The Tourette Association of America called out the entertainer on their social media, condemning his lyrics:
“Nick Cannon, we are disappointed by your careless and misinformed reference to #TouretteSyndrome. You are a longtime advocate and role model for children. Let us help you get the facts about #Tourette and educate others. #TouretteAwareness”
The statement got support from indie artist and YouTuber Jamie-Grace, who replied to Cannon with her own admonishing message:
“We are more than a lyric. We are more than a joke. We are more than a laugh. We are more than the stereotype of verbal aggression that doesn’t even reach the surface of our diagnosis. We are more than what you portray us to be, and we will not be silent about it.”
Of course, the line is far from the only problematic line a rapper has ever come up with in their career, but when an authentic example of a person with Tourette Syndrome is this year’s Billboard Woman of the Year, there isn’t an excuse for cruddy wordsmithing. Cannon’s quest for relevance after All That, The Nick Cannon Show, and America’s Got Talent fails to acknowledge the existence of authentic representations of TS and other conditions in the industry.
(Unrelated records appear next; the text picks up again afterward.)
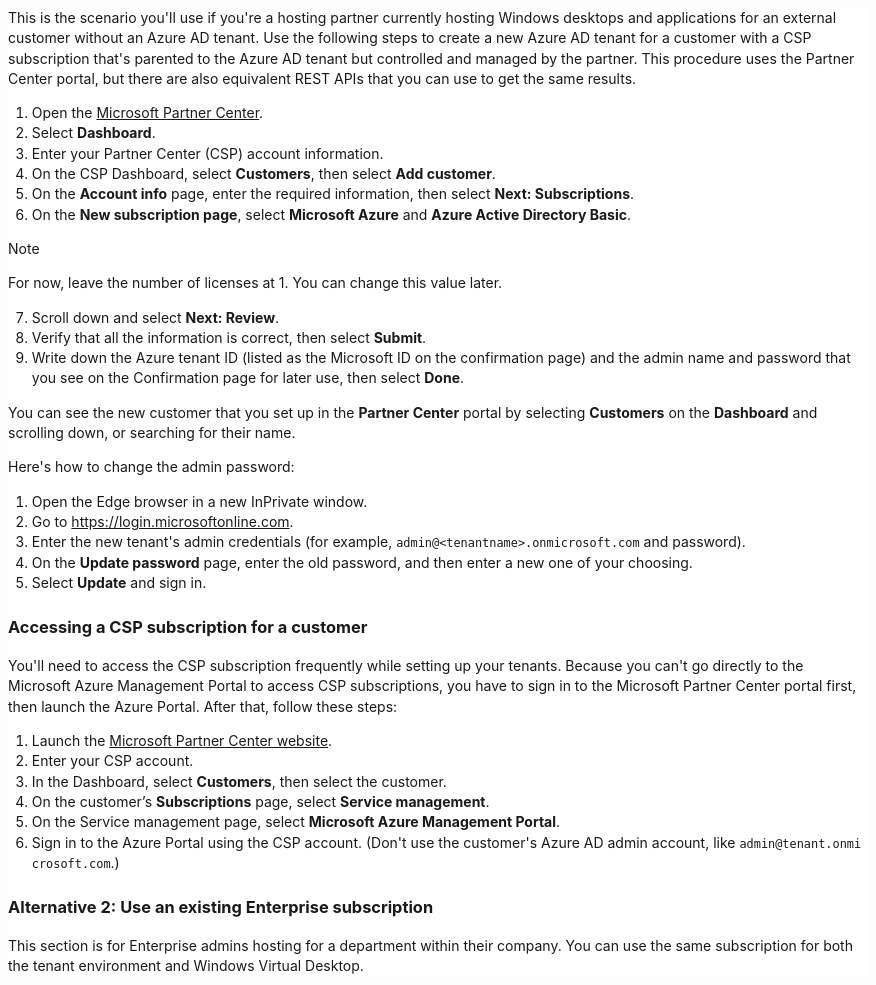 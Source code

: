 This is the scenario you'll use if you're a hosting partner currently hosting Windows desktops and applications for an external customer without an Azure AD tenant. Use the following steps to create a new Azure AD tenant for a customer with a CSP subscription that's parented to the Azure AD tenant but controlled and managed by the partner. This procedure uses the Partner Center portal, but there are also equivalent REST APIs that you can use to get the same results.

1. Open the [Microsoft Partner Center](https://partnercenter.microsoft.com/).
2. Select **Dashboard**.
3. Enter your Partner Center (CSP) account information.
4. On the CSP Dashboard, select **Customers**, then select **Add customer**.
5. On the **Account info** page, enter the required information, then select **Next: Subscriptions**.
6. On the **New subscription page**, select **Microsoft Azure** and **Azure Active Directory Basic**.

  >[!NOTE]
  >For now, leave the number of licenses at 1. You can change this value later.
7. Scroll down and select **Next: Review**.
8. Verify that all the information is correct, then select **Submit**.
9. Write down the Azure tenant ID (listed as the Microsoft ID on the confirmation page) and the admin name and password that you see on the Confirmation page for later use, then select **Done**.

You can see the new customer that you set up in the **Partner Center** portal by selecting **Customers** on the **Dashboard** and scrolling down, or searching for their name.

Here's how to change the admin password:

1. Open the Edge browser in a new InPrivate window.
2. Go to <https://login.microsoftonline.com>.
3. Enter the new tenant's admin credentials (for example, ```admin@<tenantname>.onmicrosoft.com``` and password).
4. On the **Update password** page, enter the old password, and then enter a new one of your choosing.
5. Select **Update** and sign in.

### Accessing a CSP subscription for a customer

You'll need to access the CSP subscription frequently while setting up your tenants. Because you can't go directly to the Microsoft Azure Management Portal to access CSP subscriptions, you have to sign in to the Microsoft Partner Center portal first, then launch the Azure Portal. After that, follow these steps:

1. Launch the [Microsoft Partner Center website](https://partnercenter.microsoft.com).
2. Enter your CSP account.
3. In the Dashboard, select **Customers**, then select the customer.
4. On the customer’s **Subscriptions** page, select **Service management**.
5. On the Service management page, select **Microsoft Azure Management Portal**.
6. Sign in to the Azure Portal using the CSP account. (Don't use the customer's Azure AD admin account, like ```admin@tenant.onmicrosoft.com```.)

### Alternative 2: Use an existing Enterprise subscription

This section is for Enterprise admins hosting for a department within their company. You can use the same subscription for both the tenant environment and Windows Virtual Desktop.
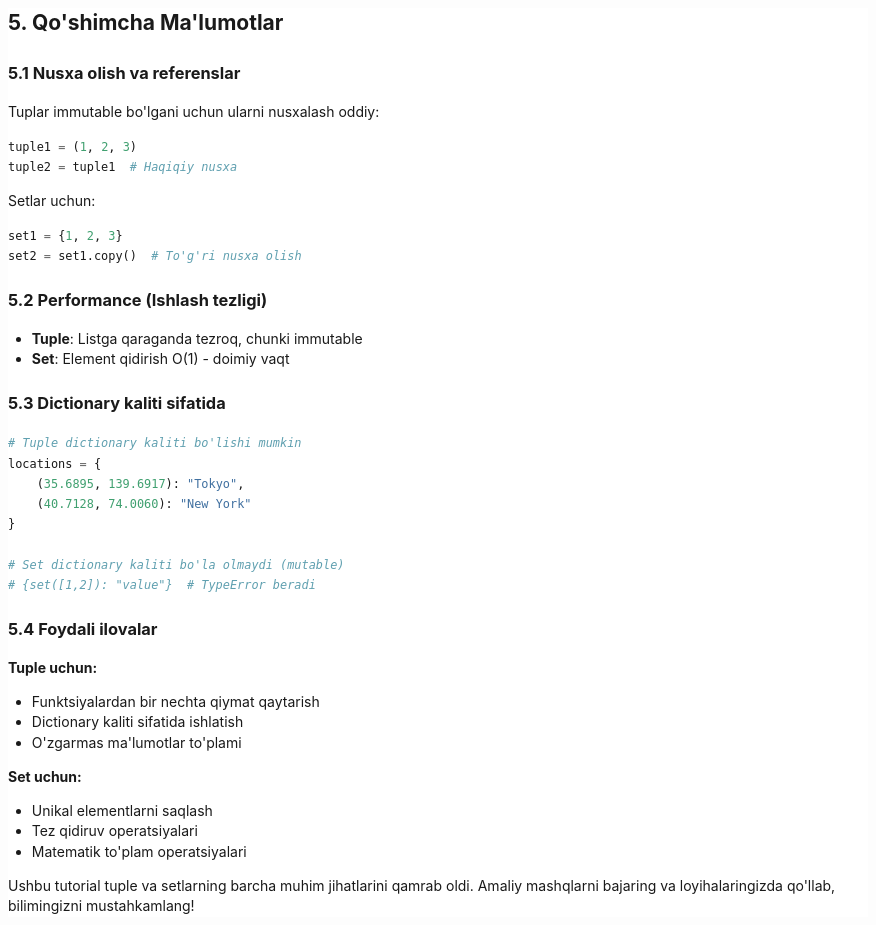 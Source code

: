 ## 5. Qo'shimcha Ma'lumotlar

### 5.1 Nusxa olish va referenslar

Tuplar immutable bo'lgani uchun ularni nusxalash oddiy:

```python
tuple1 = (1, 2, 3)
tuple2 = tuple1  # Haqiqiy nusxa
```

Setlar uchun:

```python
set1 = {1, 2, 3}
set2 = set1.copy()  # To'g'ri nusxa olish
```

### 5.2 Performance (Ishlash tezligi)

- **Tuple**: Listga qaraganda tezroq, chunki immutable
- **Set**: Element qidirish O(1) - doimiy vaqt

### 5.3 Dictionary kaliti sifatida

```python
# Tuple dictionary kaliti bo'lishi mumkin
locations = {
    (35.6895, 139.6917): "Tokyo",
    (40.7128, 74.0060): "New York"
}

# Set dictionary kaliti bo'la olmaydi (mutable)
# {set([1,2]): "value"}  # TypeError beradi
```

### 5.4 Foydali ilovalar

**Tuple uchun:**
- Funktsiyalardan bir nechta qiymat qaytarish
- Dictionary kaliti sifatida ishlatish
- O'zgarmas ma'lumotlar to'plami

**Set uchun:**
- Unikal elementlarni saqlash
- Tez qidiruv operatsiyalari
- Matematik to'plam operatsiyalari

Ushbu tutorial tuple va setlarning barcha muhim jihatlarini qamrab oldi. Amaliy mashqlarni bajaring va loyihalaringizda qo'llab, bilimingizni mustahkamlang!
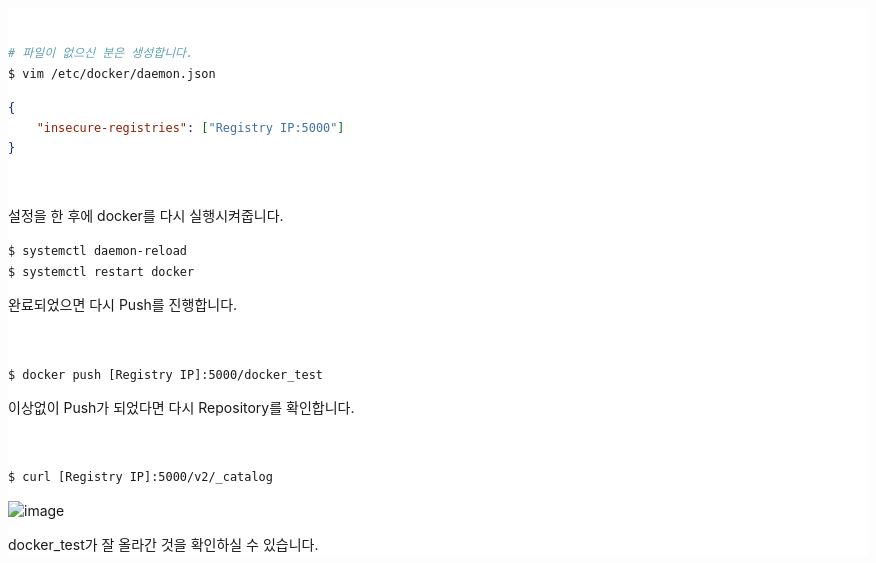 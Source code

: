 <br>

```bash
# 파일이 없으신 분은 생성합니다.
$ vim /etc/docker/daemon.json 
```

```json
{
    "insecure-registries": ["Registry IP:5000"]
}
```

<br>

설정을 한 후에 docker를 다시 실행시켜줍니다.

```bash
$ systemctl daemon-reload
$ systemctl restart docker
```

완료되었으면 다시 Push를 진행합니다.

​<br>

```bash
$ docker push [Registry IP]:5000/docker_test
```

이상없이 Push가 되었다면 다시 Repository를 확인합니다.

<br>

```bash
$ curl [Registry IP]:5000/v2/_catalog
```

![image](https://user-images.githubusercontent.com/78892113/167301364-b1140e7f-d63c-4cc6-9f3b-6e6e303ce094.png)

docker_test가 잘 올라간 것을 확인하실 수 있습니다.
Speaking of Eilish, there has been no evidence that the “bad guy” singer has felt one way or the other about the track, but from her response from last fall, it is clear she knows how hard it is to push past the stereotype that comes with having TS. Similarly, many people with more manageable TS like myself will suppress their own tics in public to avoid scrutiny or jokes, no matter how painful it is.
Though Cannon has yet to respond to the criticism — and more than likely won’t — I’m optimistic that the incident has brought more people like me out in the open, vowing to bring attention to the realities of TS and to reject the half-baked lyrics of artists who are never too old to be educated.